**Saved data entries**
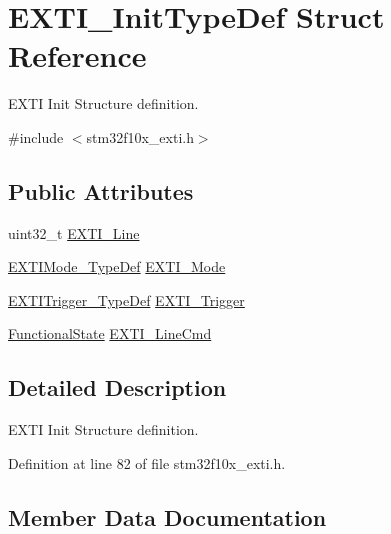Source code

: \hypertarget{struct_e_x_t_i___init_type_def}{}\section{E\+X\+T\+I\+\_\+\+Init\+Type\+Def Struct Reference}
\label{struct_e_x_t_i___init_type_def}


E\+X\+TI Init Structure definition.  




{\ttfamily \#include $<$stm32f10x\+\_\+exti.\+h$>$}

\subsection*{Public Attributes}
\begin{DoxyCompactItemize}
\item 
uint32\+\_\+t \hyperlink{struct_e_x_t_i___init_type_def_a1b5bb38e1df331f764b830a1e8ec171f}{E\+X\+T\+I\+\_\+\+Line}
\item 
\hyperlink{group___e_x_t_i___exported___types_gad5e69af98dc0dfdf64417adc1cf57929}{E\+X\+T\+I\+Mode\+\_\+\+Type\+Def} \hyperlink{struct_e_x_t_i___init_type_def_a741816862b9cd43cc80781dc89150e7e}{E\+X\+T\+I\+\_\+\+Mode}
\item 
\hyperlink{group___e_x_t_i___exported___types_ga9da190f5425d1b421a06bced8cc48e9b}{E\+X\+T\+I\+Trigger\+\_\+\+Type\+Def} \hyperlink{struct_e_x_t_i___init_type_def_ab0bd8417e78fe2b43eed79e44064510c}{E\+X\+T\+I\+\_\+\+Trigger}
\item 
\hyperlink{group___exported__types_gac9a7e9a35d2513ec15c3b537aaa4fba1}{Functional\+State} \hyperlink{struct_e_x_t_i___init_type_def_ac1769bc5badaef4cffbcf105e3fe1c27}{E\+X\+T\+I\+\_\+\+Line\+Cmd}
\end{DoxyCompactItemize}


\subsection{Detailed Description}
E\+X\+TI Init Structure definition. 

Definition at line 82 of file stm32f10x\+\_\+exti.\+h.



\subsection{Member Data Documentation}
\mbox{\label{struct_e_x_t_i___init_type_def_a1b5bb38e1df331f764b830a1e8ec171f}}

**Task item**
Exclude the pictures, then write out every record exactly as it stands.

**Exercise answer**
Source code

: \hypertarget{struct_e_x_t_i___init_type_def}{}\section{E\+X\+T\+I\+\_\+\+Init\+Type\+Def Struct Reference}
\label{struct_e_x_t_i___init_type_def}


E\+X\+TI Init Structure definition.  




{\ttfamily \#include $<$stm32f10x\+\_\+exti.\+h$>$}

\subsection*{Public Attributes}
\begin{DoxyCompactItemize}
\item 
uint32\+\_\+t \hyperlink{struct_e_x_t_i___init_type_def_a1b5bb38e1df331f764b830a1e8ec171f}{E\+X\+T\+I\+\_\+\+Line}
\item 
\hyperlink{group___e_x_t_i___exported___types_gad5e69af98dc0dfdf64417adc1cf57929}{E\+X\+T\+I\+Mode\+\_\+\+Type\+Def} \hyperlink{struct_e_x_t_i___init_type_def_a741816862b9cd43cc80781dc89150e7e}{E\+X\+T\+I\+\_\+\+Mode}
\item 
\hyperlink{group___e_x_t_i___exported___types_ga9da190f5425d1b421a06bced8cc48e9b}{E\+X\+T\+I\+Trigger\+\_\+\+Type\+Def} \hyperlink{struct_e_x_t_i___init_type_def_ab0bd8417e78fe2b43eed79e44064510c}{E\+X\+T\+I\+\_\+\+Trigger}
\item 
\hyperlink{group___exported__types_gac9a7e9a35d2513ec15c3b537aaa4fba1}{Functional\+State} \hyperlink{struct_e_x_t_i___init_type_def_ac1769bc5badaef4cffbcf105e3fe1c27}{E\+X\+T\+I\+\_\+\+Line\+Cmd}
\end{DoxyCompactItemize}


\subsection{Detailed Description}
E\+X\+TI Init Structure definition. 

Definition at line 82 of file stm32f10x\+\_\+exti.\+h.



\subsection{Member Data Documentation}
\mbox{\label{struct_e_x_t_i___init_type_def_a1b5bb38e1df331f764b830a1e8ec171f}}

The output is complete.